# Exploration of Data and trying AutoGluon
## Table of Contents
* [Import and first glance](#import)
* [EDA](#EDA)
* [Data Preparations](#prep)
* [Fit Model](#fit)
* [Model Evaluation (Leader)](#model_eval)
* [Predict on Test Set (Leader)](#pred_test)
* [Model on 2nd place](#model_2)
* [Model on 3rd place](#model_3)
* [Blend 2nd and 3rd model](#blend)

### AutoGluon Docs: https://auto.gluon.ai/stable/index.html

In [None]:
# install package
!pip install autogluon

# for interpretable models:
!pip install imodels

In [None]:
# standard
import numpy as np
import pandas as pd

# plots
import matplotlib.pyplot as plt
import seaborn as sns

# statistics
from scipy import stats

# AutoGluon
from autogluon.tabular import TabularDataset, TabularPredictor

In [None]:
# configs
pd.set_option('display.max_columns', None) # we want to display all columns in this notebook

<a id='import'></a>
# Import and first glance

In [None]:
# load data
df_train = pd.read_csv('../input/playground-series-s3e3/train.csv')
df_test = pd.read_csv('../input/playground-series-s3e3/test.csv')
df_sub = pd.read_csv('../input/playground-series-s3e3/sample_submission.csv')

In [None]:
# preview
df_train.head(10)

In [None]:
# structure of data - train
df_train.info()

In [None]:
# structure of data - test
df_test.info()

#### 💡 Train and Test Set are really small here.

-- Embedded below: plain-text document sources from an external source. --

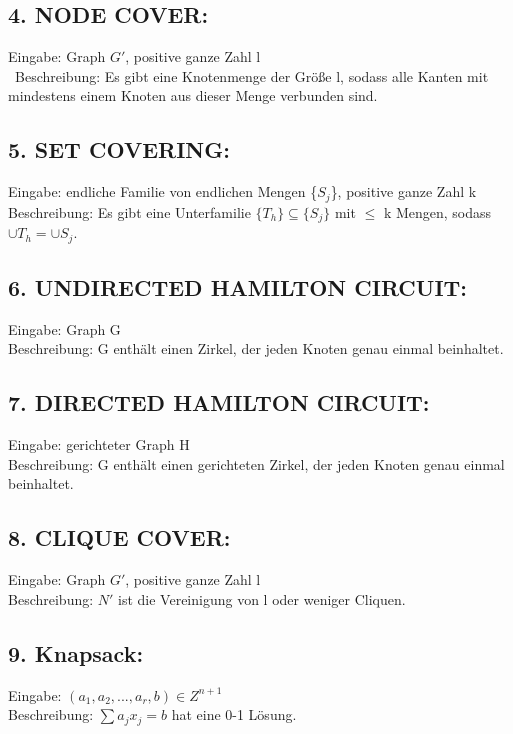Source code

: \documentclass[a4paper,11pt,twoside]{article}
\begin{document}
\subsection*{4. NODE COVER:}
Eingabe: Graph $G'$, positive ganze Zahl l\\\
Beschreibung: Es gibt eine Knotenmenge der Größe l, sodass alle Kanten mit mindestens einem Knoten aus dieser Menge verbunden sind.\\

\subsection*{5. SET COVERING:}
Eingabe: endliche Familie von endlichen Mengen \{$S_j$\}, positive ganze Zahl k\\
Beschreibung: Es gibt eine Unterfamilie  $\{T_h\} \subseteq \{S_j\}$ mit $\leq$ k Mengen, sodass $\cup T_h = \cup S_j$.\\

\subsection*{6. UNDIRECTED HAMILTON CIRCUIT:}
Eingabe: Graph G\\
Beschreibung: G enthält einen Zirkel, der jeden Knoten genau einmal beinhaltet.\\

\subsection*{7. DIRECTED HAMILTON CIRCUIT:}
Eingabe: gerichteter Graph H\\
Beschreibung: G enthält einen gerichteten Zirkel, der jeden Knoten genau einmal beinhaltet. \\

\subsection*{8. CLIQUE COVER:}
Eingabe: Graph $G'$, positive ganze Zahl l\\
Beschreibung: $N'$ ist die Vereinigung von l oder weniger Cliquen.\\

\subsection*{9. Knapsack:}
Eingabe: $(a_1, a_2, ..., a_r, b) \in Z^{n+1}$\\
Beschreibung: $\sum a_j x_j = b$ hat eine 0-1 Lösung.\\
\end{document}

We have to be careful to not overfit!

<a id='EDA'></a>
# EDA

In [None]:
# basic stats - train
df_train.describe(include='all')

In [None]:
# basic stats - test
df_test.describe(include='all')

In [None]:
# define features
features_num = ['Age','DailyRate','DistanceFromHome','Education', 'EmployeeCount',
                'EnvironmentSatisfaction','HourlyRate','JobInvolvement',
                'JobLevel','JobSatisfaction', 
                'MonthlyIncome','MonthlyRate','NumCompaniesWorked', 
                'PercentSalaryHike','PerformanceRating',
                'RelationshipSatisfaction','StandardHours','StockOptionLevel',
                'TotalWorkingYears','TrainingTimesLastYear','WorkLifeBalance',
                'YearsAtCompany','YearsInCurrentRole','YearsSinceLastPromotion',
                'YearsWithCurrManager']

features_cat = ['BusinessTravel','Department','EducationField',
                'Gender','JobRole','MaritalStatus','Over18','OverTime']

In [None]:
# plot histograms (train and test)
for f in features_num:
    plt.figure(figsize=(12,3))
    ax1 = plt.subplot(1,2,1)
    df_train[f].plot(kind='hist', color='darkblue')
    plt.title(f + ' - Train')
    plt.grid()
    ax2 = plt.subplot(1,2,2, sharex=ax1)
    df_test[f].plot(kind='hist', color='darkgreen')
    plt.title(f + ' - Test')
    plt.grid()
    plt.show()

In [None]:
# boxplots (train and test)
for f in features_num:
    plt.figure(figsize=(12,1))
    ax1 = plt.subplot(1,2,1)
    plt.boxplot(df_train[f], vert=False)
    plt.title(f + ' - Train')
    plt.grid()
    ax2 = plt.subplot(1,2,2, sharex=ax1)
    plt.boxplot(df_test[f], vert=False)
    plt.title(f + ' - Test')
    plt.grid()
    plt.show()

#### 💡 DailyRate and Education each show one strange outlier.

In [None]:
# plot categorical features (train and test)
for f in features_cat:
    plt.figure(figsize=(12,4))
    ax1 = plt.subplot(1,2,1)
    df_train[f].value_counts().plot(kind='bar', color='darkblue')
    plt.title(f + ' - Train')
    plt.grid()
    ax2 = plt.subplot(1,2,2, sharex=ax1)
    df_test[f].value_counts().plot(kind='bar', color='darkgreen')
    plt.title(f + ' - Test')
    plt.grid()
    plt.show()

#### 💡 Observations: EmployeeCount, StandardHours and Over18 are constant. Therefore we do not use them as predictors.

<a id='prep'></a>
# Data Preparations

#### Let's remove outliers observed in boxplots above:

In [None]:
# remove outliers
df_train = df_train[(df_train.DailyRate <= 3500) & (df_train.Education <= 10)]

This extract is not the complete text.